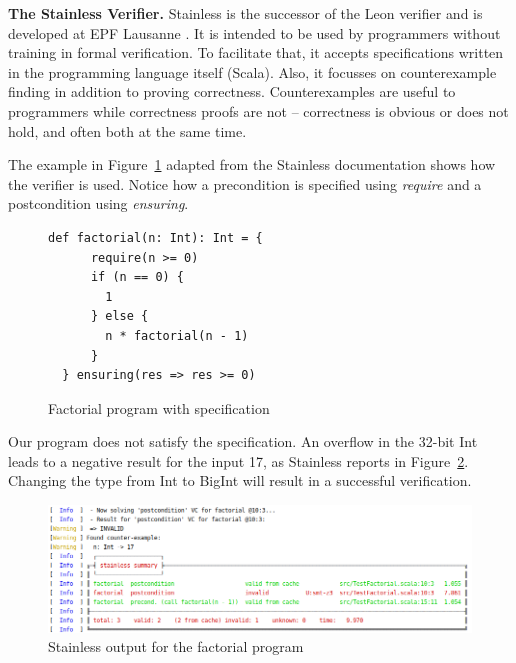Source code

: \documentclass[runningheads]{llncs}
\renewcommand{\paragraph}{\textbf}%
\begin{document}
\paragraph{The Stainless Verifier.} Stainless is the successor of the
Leon verifier
\cite{DBLP:conf/ecoop/BlancKKS13,DBLP:conf/pldi/VoirolKK15,DBLP:conf/pldi/BlancK15}
and is developed at EPF Lausanne \cite{Stainless:github}. It is
intended to be used by programmers without training in formal
verification. To facilitate that, it accepts specifications written in
the programming language itself (Scala). Also, it focusses on
counterexample finding in addition to proving
correctness. Counterexamples are useful to programmers while
correctness proofs are not -- correctness is obvious or does not hold,
and often both at the same time.

The example in Figure~\ref{fig:factorial} adapted from the Stainless
documentation \cite{Stainless:documentation} shows how the verifier is
used. Notice how a precondition is specified using \emph{require} and
a postcondition using \emph{ensuring}.

\begin{figure}
\begin{lstlisting}[style=scala]
  def factorial(n: Int): Int = {
      require(n >= 0)
      if (n == 0) {
        1
      } else {
        n * factorial(n - 1)
      }
  } ensuring(res => res >= 0)
\end{lstlisting}
	\caption{Factorial program with specification}
	\label{fig:factorial}
\end{figure}
Our program does not satisfy the specification. An overflow in the
32-bit Int leads to a negative result for the input 17, as Stainless
reports in Figure~\ref{fig:failed}. Changing the type from Int to
BigInt will result in a successful verification.

\begin{figure}
	\centering
		\includegraphics[width=\textwidth]{output1.png}
	\caption{Stainless output for the factorial program}
	\label{fig:failed}
\end{figure}
\end{document}
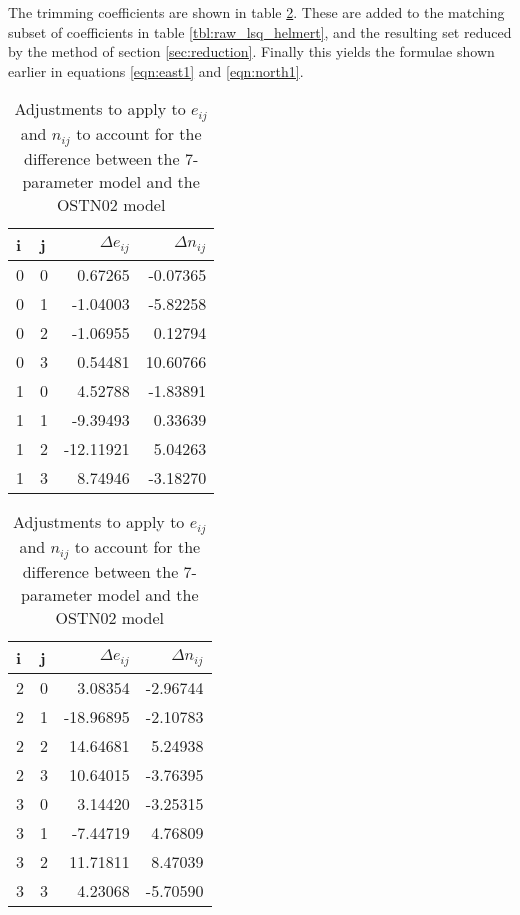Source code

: \documentclass[10pt,a4paper]{article}
\begin{document}
The trimming coefficients are shown in table \ref{tbl:trim_helmert_ostn02}.
These are added to the matching subset of coefficients in table
\ref{tbl:raw_lsq_helmert}, and the resulting set reduced by the method of
section \ref{sec:reduction}.  Finally this yields the formulae shown earlier in
equations \eqref{eqn:east1} and \eqref{eqn:north1}.

\begin{table}
  \centering
\begin{tabular}{l l r r}
\toprule
\textbf{i} & \textbf{j} & $\Delta{}e_{ij}$ & $\Delta{}n_{ij}$ \\
\midrule
0 & 0 &         0.67265 &        -0.07365 \\
0 & 1 &        -1.04003 &        -5.82258 \\
0 & 2 &        -1.06955 &         0.12794 \\
0 & 3 &         0.54481 &        10.60766 \\
1 & 0 &         4.52788 &        -1.83891 \\
1 & 1 &        -9.39493 &         0.33639 \\
1 & 2 &       -12.11921 &         5.04263 \\
1 & 3 &         8.74946 &        -3.18270 \\
\bottomrule
\end{tabular}
\quad\quad
\begin{tabular}{l l r r}
\toprule
\textbf{i} & \textbf{j} & $\Delta{}e_{ij}$ & $\Delta{}n_{ij}$ \\
\midrule
2 & 0 &         3.08354 &        -2.96744 \\
2 & 1 &       -18.96895 &        -2.10783 \\
2 & 2 &        14.64681 &         5.24938 \\
2 & 3 &        10.64015 &        -3.76395 \\
3 & 0 &         3.14420 &        -3.25315 \\
3 & 1 &        -7.44719 &         4.76809 \\
3 & 2 &        11.71811 &         8.47039 \\
3 & 3 &         4.23068 &        -5.70590 \\
\bottomrule
\end{tabular}
\caption{Adjustments to apply to $e_{ij}$ and $n_{ij}$ to account for the difference between the 7-parameter model and the OSTN02 model}
\label{tbl:trim_helmert_ostn02}
\hrulefill
\end{table}
\end{document}
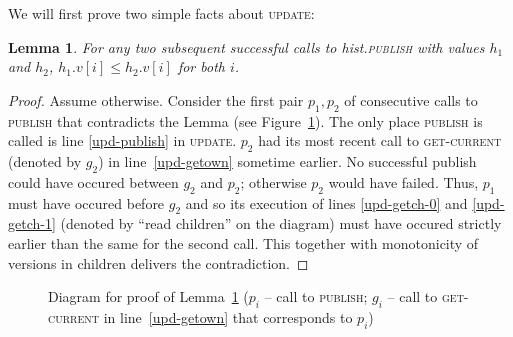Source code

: \documentclass[a4paper,11pt]{article}
\newcommand{\atomic}[4]{\node(lab#1) at (#3,-#4+0.5) {#2};\draw (#3,-#4-0.1) to (lab#1);\node[inner sep=0pt](#1) at (#3,-#4) {};}
\newtheorem{lemma}{Lemma}
\newcommand{\fn}[1]{\textsc{#1}}
\begin{document}
We will first prove two simple facts about \fn{update}:

\begin{lemma}
\label{lem-versions-increase}
For any two subsequent successful calls to hist.\fn{publish} with values $h_1$ and $h_2$, $h_1.v[i] \leq h_2.v[i]$ for both $i$.
\end{lemma}
\begin{proof}
Assume otherwise. Consider the first pair $p_1, p_2$ of consecutive calls to \fn{publish} that contradicts the Lemma (see Figure~\ref{fig-versions-increase}). The only place \fn{publish} is called is line \ref{upd-publish}
in \fn{update}.
$p_2$ had its most recent call to \fn{get-current} (denoted by $g_2$) in line~\ref{upd-getown} sometime earlier. No successful publish could have occured between $g_2$ and $p_2$; otherwise $p_2$
would have failed.
Thus, $p_1$ must have occured before $g_2$ and so its execution of lines \ref{upd-getch-0} and \ref{upd-getch-1} (denoted by ``read children'' on the diagram) must have occured strictly earlier than
the same for the second call. This together with monotonicity of versions in children delivers the contradiction.
\end{proof}

\begin{figure}
\caption{Diagram for proof of Lemma~\ref{lem-versions-increase} ($p_i$ -- call to \fn{publish}; $g_i$ -- call to \fn{get-current} in line~\ref{upd-getown} that corresponds to $p_i$)}
\label{fig-versions-increase}
\end{figure}
\end{document}
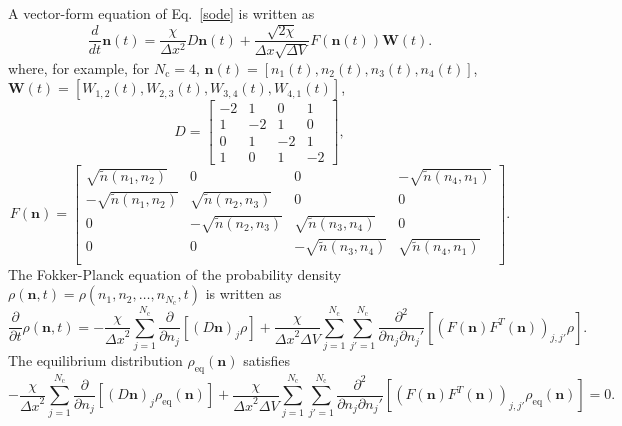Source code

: \documentclass{article}
\newcommand{\dx}{{\Delta x}}
\newcommand{\dV}{{\Delta V}}
\newcommand{\Nc}{{N_\mathrm{c}}}
\begin{document}
A vector-form equation of Eq.~\eqref{sode} is written as
\begin{equation}
\frac{d}{dt}\mathbf{n}(t)=\frac{\chi}{\Delta x^2}D\mathbf{n}(t)+\frac{\sqrt{2\chi}}{\dx\sqrt{\dV}}F(\mathbf{n}(t))\mathbf{W}(t).
\end{equation}
where, for example, for $\Nc=4$, $\mathbf{n}(t)=\left[n_1(t),n_2(t),n_3(t),n_4(t)\right]$, $\mathbf{W}(t)=\left[W_{1,2}(t),W_{2,3}(t),W_{3,4}(t),W_{4,1}(t)\right]$,
\begin{equation}
D=\left[
\begin{array}{cccc}
-2 & 1 & 0 & 1 \\
1 & -2 & 1 & 0 \\
0 & 1 & -2 & 1 \\
1 & 0 & 1 & -2
\end{array}
\right],
\end{equation}
\begin{equation}
F(\mathbf{n})=\left[
\begin{array}{cccc}
\sqrt{\tilde{n}(n_1,n_2)} & 0 & 0 & -\sqrt{\tilde{n}(n_4,n_1)} \\
-\sqrt{\tilde{n}(n_1,n_2)} & \sqrt{\tilde{n}(n_2,n_3)} & 0 & 0 \\
0 & -\sqrt{\tilde{n}(n_2,n_3)} & \sqrt{\tilde{n}(n_3,n_4)} & 0 \\
0 & 0 & -\sqrt{\tilde{n}(n_3,n_4)} & \sqrt{\tilde{n}(n_4,n_1)} \\
\end{array}
\right].
\end{equation}
The Fokker-Planck equation of the probability density $\rho(\mathbf{n},t)=\rho(n_1,n_2,\dots,n_\Nc,t)$ is written as
\begin{equation}
\frac{\partial}{\partial t}\rho(\mathbf{n},t)
=-\frac{\chi}{\dx^2}\sum_{j=1}^\Nc \frac{\partial}{\partial n_j}\left[(D\mathbf{n})_j\rho\right]
+\frac{\chi}{\dx^2\dV}\sum_{j=1}^\Nc\sum_{j'=1}^\Nc \frac{\partial^2}{\partial n_j\partial n_j'}\left[\left(F(\mathbf{n})F^T(\mathbf{n})\right)_{j,j'}\rho\right].
\end{equation}
The equilibrium distribution $\rho_\mathrm{eq}(\mathbf{n})$ satisfies
\begin{equation}
\label{FKE_eq}
-\frac{\chi}{\dx^2}\sum_{j=1}^\Nc \frac{\partial}{\partial n_j}\left[(D\mathbf{n})_j\rho_\mathrm{eq}(\mathbf{n})\right]
+\frac{\chi}{\dx^2\dV}\sum_{j=1}^\Nc\sum_{j'=1}^\Nc \frac{\partial^2}{\partial n_j\partial n_j'}\left[\left(F(\mathbf{n})F^T(\mathbf{n})\right)_{j,j'}\rho_\mathrm{eq}(\mathbf{n})\right]=0.
\end{equation}
\end{document}
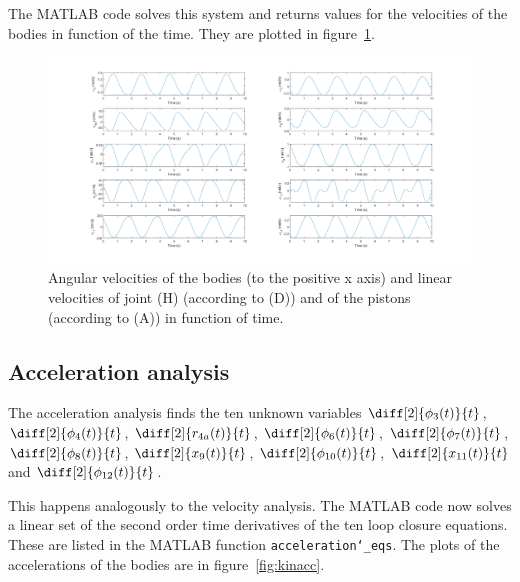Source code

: \documentclass[a4paper]{article}
\begin{document}
The MATLAB code solves this system and returns values for the velocities of the bodies in function of the time. They are plotted in figure~\ref{fig:kinvel}.

\begin{figure}[h]
	\centering
	
	\includegraphics[width = \textwidth]{kinvel.png}
	
	\caption{Angular velocities of the bodies (to the positive x axis) and linear velocities of joint (H) (according to (D)) and of the pistons (according to (A)) in function of time.}
	\label{fig:kinvel}
	
\end{figure}

\newpage

\subsection{Acceleration analysis}

The acceleration analysis finds the ten unknown variables \(\diff[2]{\phi_3(t)}{t}\), \(\diff[2]{\phi_4(t)}{t}\), \(\diff[2]{r_{4a}(t)}{t}\), \(\diff[2]{\phi_6(t)}{t}\), \(\diff[2]{\phi_7(t)}{t}\), \(\diff[2]{\phi_8(t)}{t}\), \(\diff[2]{x_9(t)}{t}\), \(\diff[2]{\phi_{10}(t)}{t}\), \(\diff[2]{x_{11}(t)}{t}\) and \(\diff[2]{\phi_{12}(t)}{t}\).

This happens analogously to the velocity analysis. The MATLAB code now solves a linear set of the second order time derivatives of the ten loop closure equations. These are listed in the MATLAB function \texttt{acceleration\char`_eqs}. The plots of the accelerations of the bodies are in figure~\ref{fig:kinacc}.
\end{document}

------------------------------------

Required work:
Check each line of the listing for "eqref", and copy the ones that hold it.

Response for this exercise:
equations \eqref{eqn:east1} and \eqref{eqn:north1}.
A vector-form equation of Eq.~\eqref{sode} is written as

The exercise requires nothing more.